Product Analytics SSL Troubleshooting

Note: For running the kubectl commands suggested in this document, you need to make sure you’re in the correct kubernetes context and namespace. You can find out which context to run these commands by checking the “Cluster” dropdown in the monitoring dashboard. All commands should be run in the default namespace.

Services affected by SSL outages

All of our external endpoints are using SSL certificates, as well as the internal communication between various services. So an SSL outage could affect the entire stack if multiple certificates fail at the same time:

Outages to the Snowplow collector will prevent events being ingested by the stack.
Outages to the Cube endpoint or Clickhouse will prevent events from being retrievable.
Outages to the configurator will prevent new projects from being onboarded to Product Analytics.
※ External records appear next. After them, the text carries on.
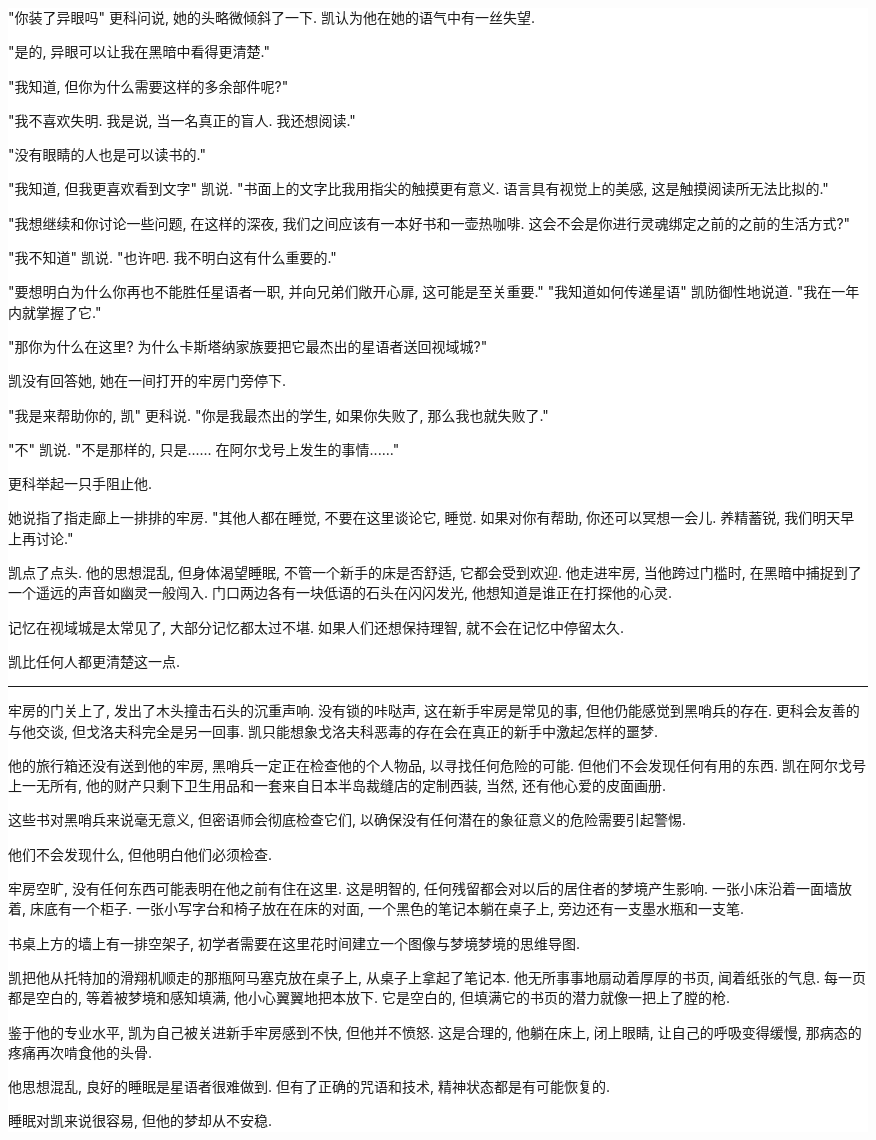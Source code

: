 "你装了异眼吗" 更科问说, 她的头略微倾斜了一下. 凯认为他在她的语气中有一丝失望.

"是的, 异眼可以让我在黑暗中看得更清楚."

"我知道, 但你为什么需要这样的多余部件呢?"

"我不喜欢失明. 我是说, 当一名真正的盲人. 我还想阅读."

"没有眼睛的人也是可以读书的."

"我知道, 但我更喜欢看到文字" 凯说. "书面上的文字比我用指尖的触摸更有意义. 语言具有视觉上的美感, 这是触摸阅读所无法比拟的."

"我想继续和你讨论一些问题, 在这样的深夜, 我们之间应该有一本好书和一壶热咖啡. 这会不会是你进行灵魂绑定之前的之前的生活方式?"

"我不知道" 凯说. "也许吧. 我不明白这有什么重要的."

"要想明白为什么你再也不能胜任星语者一职, 并向兄弟们敞开心扉, 这可能是至关重要." "我知道如何传递星语" 凯防御性地说道. "我在一年内就掌握了它."

"那你为什么在这里? 为什么卡斯塔纳家族要把它最杰出的星语者送回视域城?"

凯没有回答她, 她在一间打开的牢房门旁停下.

"我是来帮助你的, 凯" 更科说. "你是我最杰出的学生, 如果你失败了, 那么我也就失败了."

"不" 凯说. "不是那样的, 只是...... 在阿尔戈号上发生的事情......"

更科举起一只手阻止他.

她说指了指走廊上一排排的牢房. "其他人都在睡觉, 不要在这里谈论它, 睡觉. 如果对你有帮助, 你还可以冥想一会儿. 养精蓄锐, 我们明天早上再讨论."

凯点了点头. 他的思想混乱, 但身体渴望睡眠, 不管一个新手的床是否舒适, 它都会受到欢迎. 他走进牢房, 当他跨过门槛时, 在黑暗中捕捉到了一个遥远的声音如幽灵一般闯入. 门口两边各有一块低语的石头在闪闪发光, 他想知道是谁正在打探他的心灵.

记忆在视域城是太常见了, 大部分记忆都太过不堪. 如果人们还想保持理智, 就不会在记忆中停留太久.

凯比任何人都更清楚这一点.

--------

牢房的门关上了, 发出了木头撞击石头的沉重声响. 没有锁的咔哒声, 这在新手牢房是常见的事, 但他仍能感觉到黑哨兵的存在. 更科会友善的与他交谈, 但戈洛夫科完全是另一回事. 凯只能想象戈洛夫科恶毒的存在会在真正的新手中激起怎样的噩梦.

他的旅行箱还没有送到他的牢房, 黑哨兵一定正在检查他的个人物品, 以寻找任何危险的可能. 但他们不会发现任何有用的东西. 凯在阿尔戈号上一无所有, 他的财产只剩下卫生用品和一套来自日本半岛裁缝店的定制西装, 当然, 还有他心爱的皮面画册.

这些书对黑哨兵来说毫无意义, 但密语师会彻底检查它们, 以确保没有任何潜在的象征意义的危险需要引起警惕.

他们不会发现什么, 但他明白他们必须检查.

牢房空旷, 没有任何东西可能表明在他之前有住在这里. 这是明智的, 任何残留都会对以后的居住者的梦境产生影响. 一张小床沿着一面墙放着, 床底有一个柜子. 一张小写字台和椅子放在在床的对面, 一个黑色的笔记本躺在桌子上, 旁边还有一支墨水瓶和一支笔.

书桌上方的墙上有一排空架子, 初学者需要在这里花时间建立一个图像与梦境梦境的思维导图.

凯把他从托特加的滑翔机顺走的那瓶阿马塞克放在桌子上, 从桌子上拿起了笔记本. 他无所事事地扇动着厚厚的书页, 闻着纸张的气息. 每一页都是空白的, 等着被梦境和感知填满, 他小心翼翼地把本放下. 它是空白的, 但填满它的书页的潜力就像一把上了膛的枪.

鉴于他的专业水平, 凯为自己被关进新手牢房感到不快, 但他并不愤怒. 这是合理的, 他躺在床上, 闭上眼睛, 让自己的呼吸变得缓慢, 那病态的疼痛再次啃食他的头骨.

他思想混乱, 良好的睡眠是星语者很难做到. 但有了正确的咒语和技术, 精神状态都是有可能恢复的.

睡眠对凯来说很容易, 但他的梦却从不安稳.

[^1]: 拉什莫尔山?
Internally, SSL outages to the Snowplow enricher, Vector, Kafka, or Clickhouse, will prevent events from being processed. Although, we do have queuing systems in place to help retain events in the situation that they can’t be processed, it won’t keep the events in a holding pattern forever.

Examples of SSL errors

We send SSL metrics to our monitoring dashboard if you would like to observe the errors over time. You can also review the various logs through that dashboard too.

There are few errors we’ve seen in the past which indicate that we’re having an SSL outage. These include:

Vector

"2023-12-14T08:29:31.003191Z WARN sink{component_kind="sink" component_id=clickhouse_enriched_events component_type=clickhouse component_name=clickhouse_enriched_events}:request{request_id=517}:http: vector::internal_events::http_client: HTTP error. error=connection error: Connection reset by peer (os error 104) error_type="request_failed" stage="processing" internal_log_rate_limit=true"

Snowplow enricher

Failed authentication with <REDACTED_CLUSTER_NAME>-kafka/<REDACTED_IP> (SSL handshake failed)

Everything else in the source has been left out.